Held in Wallet t=1 Alice’s assets = 10 BNB + 3,200 BUSD = 7,200 BUSD worth
So by being in an LP position, Alice’s loss was 44.58 BUSD, 0.62% worse off than if she had just held the assets. This difference of 44.58 BUSD is an example of Impermanent Loss.
You may have seen a chart like the one below that shows the effect of Impermanent Loss as price moves away from your entry. At first, the chart might seem terrifying, with a steep curve to the left going all the way down to -100%! However, upon closer inspection, we would argue that IL is no different than other types of investment risks where if you have a proper understanding of the risk and a sound game plan, you can mitigate any potential losses and bring this risk well within acceptable boundaries.
Let us zoom in a bit on the IL chart and only consider the price range near your entry point(chart below). The slope in this region is quite gentle. In fact, Impermanent Loss remains < 2% as long as the relative prices of the asset in your LP pair stay within 50% of your entry! In other words, IL is actually not a big factor in the short-term, or even medium-term with less volatile tokens. It’s something to be aware of, but not necessarily something to be feared, as long as you have a good understanding of it. We’ll help you with that now.
One common suggestion we see time and time again in articles is for users NOT to remove their LP positions, to avoid the Impermanent Loss becoming permanent.
“Wait until the exchange rate returns to the initial rate before removing your LP position.”
However, this suggestion is misleading. This saying is no different than stock traders saying, “It’s not a loss until you sell.” In reality, there is nothing magical about an LP position that would make the loss more “impermanent” than if you were holding a stock that has gone down in price since you bought. In both scenarios, the price would have to move back to your entry point for the loss be to erased.
As proof that removing liquidity in an LP does nothing to affect Impermanent Loss, imagine the following scenario. If the prices of the assets in your LP position shifted and you accrued some Impermanent Loss, you can remove liquidity from your LP position. This is what the authors of the aforementioned quote would advise you not to do, implying the loss would become permanent.
However, if you were to remove liquidity from your LP, you could then add that liquidity right back in the same ratio of tokens, and find yourself in the exact same position you were in before you removed liquidity.
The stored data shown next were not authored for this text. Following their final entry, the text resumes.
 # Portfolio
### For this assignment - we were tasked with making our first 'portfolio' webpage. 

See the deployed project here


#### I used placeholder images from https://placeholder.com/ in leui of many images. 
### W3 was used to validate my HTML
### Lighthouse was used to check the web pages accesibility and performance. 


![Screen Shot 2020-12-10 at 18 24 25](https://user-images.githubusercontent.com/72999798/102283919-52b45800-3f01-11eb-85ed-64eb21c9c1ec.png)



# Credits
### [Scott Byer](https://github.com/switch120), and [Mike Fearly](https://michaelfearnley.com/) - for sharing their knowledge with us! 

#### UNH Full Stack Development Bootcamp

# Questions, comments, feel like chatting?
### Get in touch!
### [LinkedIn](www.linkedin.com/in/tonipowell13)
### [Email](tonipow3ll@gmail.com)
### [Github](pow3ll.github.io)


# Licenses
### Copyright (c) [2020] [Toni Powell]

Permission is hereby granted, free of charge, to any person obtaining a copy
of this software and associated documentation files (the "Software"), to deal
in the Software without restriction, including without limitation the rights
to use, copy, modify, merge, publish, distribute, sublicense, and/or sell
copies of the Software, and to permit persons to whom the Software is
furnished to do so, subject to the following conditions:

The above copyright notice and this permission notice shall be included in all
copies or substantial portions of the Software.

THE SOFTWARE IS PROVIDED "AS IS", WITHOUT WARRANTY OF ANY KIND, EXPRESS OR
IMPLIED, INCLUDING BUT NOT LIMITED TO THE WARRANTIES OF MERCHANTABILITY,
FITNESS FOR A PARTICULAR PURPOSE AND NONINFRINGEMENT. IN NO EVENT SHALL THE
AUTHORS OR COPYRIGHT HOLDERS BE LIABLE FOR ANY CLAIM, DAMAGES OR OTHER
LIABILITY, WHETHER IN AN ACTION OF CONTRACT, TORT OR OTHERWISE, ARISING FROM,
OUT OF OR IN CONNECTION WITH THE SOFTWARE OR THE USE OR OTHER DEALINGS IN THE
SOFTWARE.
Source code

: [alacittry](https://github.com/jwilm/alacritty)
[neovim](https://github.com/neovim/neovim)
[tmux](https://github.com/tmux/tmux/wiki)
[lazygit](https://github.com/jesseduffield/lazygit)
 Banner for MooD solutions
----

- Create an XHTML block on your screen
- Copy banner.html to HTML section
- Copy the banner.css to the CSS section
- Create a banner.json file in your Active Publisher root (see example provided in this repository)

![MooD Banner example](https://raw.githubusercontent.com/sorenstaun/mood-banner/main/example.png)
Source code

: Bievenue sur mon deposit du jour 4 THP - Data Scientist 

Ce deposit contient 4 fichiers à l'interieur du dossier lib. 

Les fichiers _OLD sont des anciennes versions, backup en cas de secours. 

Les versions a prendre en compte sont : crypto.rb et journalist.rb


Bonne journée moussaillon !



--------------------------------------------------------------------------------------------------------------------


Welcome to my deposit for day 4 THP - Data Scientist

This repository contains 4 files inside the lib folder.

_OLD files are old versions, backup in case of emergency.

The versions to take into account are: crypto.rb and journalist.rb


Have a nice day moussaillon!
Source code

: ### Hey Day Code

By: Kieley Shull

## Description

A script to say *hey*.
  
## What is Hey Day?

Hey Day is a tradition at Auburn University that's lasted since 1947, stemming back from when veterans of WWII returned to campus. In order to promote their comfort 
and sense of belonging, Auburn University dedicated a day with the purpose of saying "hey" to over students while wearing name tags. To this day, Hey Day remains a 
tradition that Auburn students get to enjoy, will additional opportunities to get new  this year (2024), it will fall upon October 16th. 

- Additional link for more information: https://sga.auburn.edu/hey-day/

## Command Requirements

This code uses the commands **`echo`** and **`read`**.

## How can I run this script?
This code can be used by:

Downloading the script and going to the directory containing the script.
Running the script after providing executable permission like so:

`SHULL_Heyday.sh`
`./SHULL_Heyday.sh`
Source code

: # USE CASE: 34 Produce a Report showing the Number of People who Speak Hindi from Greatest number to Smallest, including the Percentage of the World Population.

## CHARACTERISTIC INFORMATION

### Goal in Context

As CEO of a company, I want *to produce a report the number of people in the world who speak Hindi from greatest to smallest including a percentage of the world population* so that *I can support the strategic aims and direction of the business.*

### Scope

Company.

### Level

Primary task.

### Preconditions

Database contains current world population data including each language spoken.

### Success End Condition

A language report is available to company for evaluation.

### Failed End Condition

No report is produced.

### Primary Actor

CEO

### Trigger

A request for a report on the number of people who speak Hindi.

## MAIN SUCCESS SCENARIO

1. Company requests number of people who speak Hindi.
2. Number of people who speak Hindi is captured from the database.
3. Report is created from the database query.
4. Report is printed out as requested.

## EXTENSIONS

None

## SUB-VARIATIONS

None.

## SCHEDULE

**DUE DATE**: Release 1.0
Relative to your earlier entry prices, your Impermanent Loss would be the same. If prices of the assets returned to where they were at your first entry, your Impermanent Loss would become 0. How is that possible if by removing liquidity, your Impermanent Loss became permanent? The answer is it’s not.
What’s more is that if you removed liquidity and held the tokens outside of an LP, and then their prices returned to where they were at your first entry, you would have actually earned more than the “recovered Impermanent Loss.” That’s why Impermanent Loss is actually a misnomer, and there are other, better frameworks by which you can look at the concept.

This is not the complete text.